As congressional Democrats work behind closed doors to save health reform legislation, they face a persistent obstacle:
super-majorities of employers and employees are convinced reform will raise their costs.
An annual survey released
last week found that 69 percent of large employers and 67 percent of their workers said health reform, if enacted, would lead
to higher costs for employer-sponsored health insurance. The survey was conducted by New York-based benefits consulting firm
Towers Watson and the National Business Group on Health.
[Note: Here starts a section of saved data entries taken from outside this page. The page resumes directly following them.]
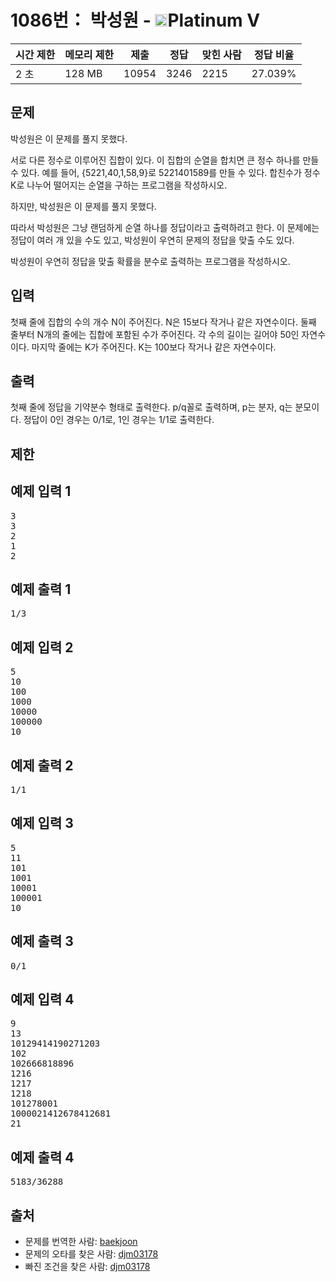 # 1086번： 박성원 - <img src="https://static.solved.ac/tier_small/16.svg" style="height:20px" />Platinum V


| 시간 제한 | 메모리 제한 | 제출 | 정답 | 맞힌 사람 | 정답 비율 |
| --- | --- | --- | --- | --- | --- |
| 2 초 | 128 MB | 10954 | 3246 | 2215 | 27.039% |


## 문제


박성원은 이 문제를 풀지 못했다.

서로 다른 정수로 이루어진 집합이 있다. 이 집합의 순열을 합치면 큰 정수 하나를 만들 수 있다. 예를 들어, {5221,40,1,58,9}로 5221401589를 만들 수 있다. 합친수가 정수 K로 나누어 떨어지는 순열을 구하는 프로그램을 작성하시오.

하지만, 박성원은 이 문제를 풀지 못했다.

따라서 박성원은 그냥 랜덤하게 순열 하나를 정답이라고 출력하려고 한다. 이 문제에는 정답이 여러 개 있을 수도 있고, 박성원이 우연히 문제의 정답을 맞출 수도 있다.

박성원이 우연히 정답을 맞출 확률을 분수로 출력하는 프로그램을 작성하시오.




## 입력


첫째 줄에 집합의 수의 개수 N이 주어진다. N은 15보다 작거나 같은 자연수이다. 둘째 줄부터 N개의 줄에는 집합에 포함된 수가 주어진다. 각 수의 길이는 길어야 50인 자연수이다. 마지막 줄에는 K가 주어진다. K는 100보다 작거나 같은 자연수이다.




## 출력


첫째 줄에 정답을 기약분수 형태로 출력한다. p/q꼴로 출력하며, p는 분자, q는 분모이다. 정답이 0인 경우는 0/1로, 1인 경우는 1/1로 출력한다.




## 제한




## 예제 입력 1


<pre>3
3
2
1
2
</pre>


## 예제 출력 1


<pre>1/3
</pre>




## 예제 입력 2


<pre>5
10
100
1000
10000
100000
10
</pre>


## 예제 출력 2


<pre>1/1
</pre>




## 예제 입력 3


<pre>5
11
101
1001
10001
100001
10
</pre>


## 예제 출력 3


<pre>0/1
</pre>




## 예제 입력 4


<pre>9
13
10129414190271203
102
102666818896
1216
1217
1218
101278001
1000021412678412681
21
</pre>


## 예제 출력 4


<pre>5183/36288
</pre>






## 출처


- 문제를 번역한 사람: [baekjoon](/user/baekjoon)
- 문제의 오타를 찾은 사람: [djm03178](/user/djm03178)
- 빠진 조건을 찾은 사람: [djm03178](/user/djm03178)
Among employers only, 71 percent
said health reform would increase access to health benefits, but that it also would raise overall costs
in the health care system. More than a third of employers said health reform would lead to fewer of them
offering health benefits.
"While health reform could ultimately provide greater access
to health care to more Americans, there is a fair amount of skepticism over whether health reform will
be able to curb rising health costs,” Ron Fontanetta, a practice leader at Towers Watson Health and Group Benefits,
said in a statement.
Nationally, nearly 60 percent of Americans receive health insurance through an employer. In
Indiana it’s even higher, at 66 percent.
In an earlier survey, the chief human resources officers
of the HR Policy Association predicted the health reform plans would raise the cost of employer-sponsored
health benefits by 7 percent to 10 percent each year for the next decade.
Such costs have
been rising about 5 percent to 6 percent per year for the previous five years.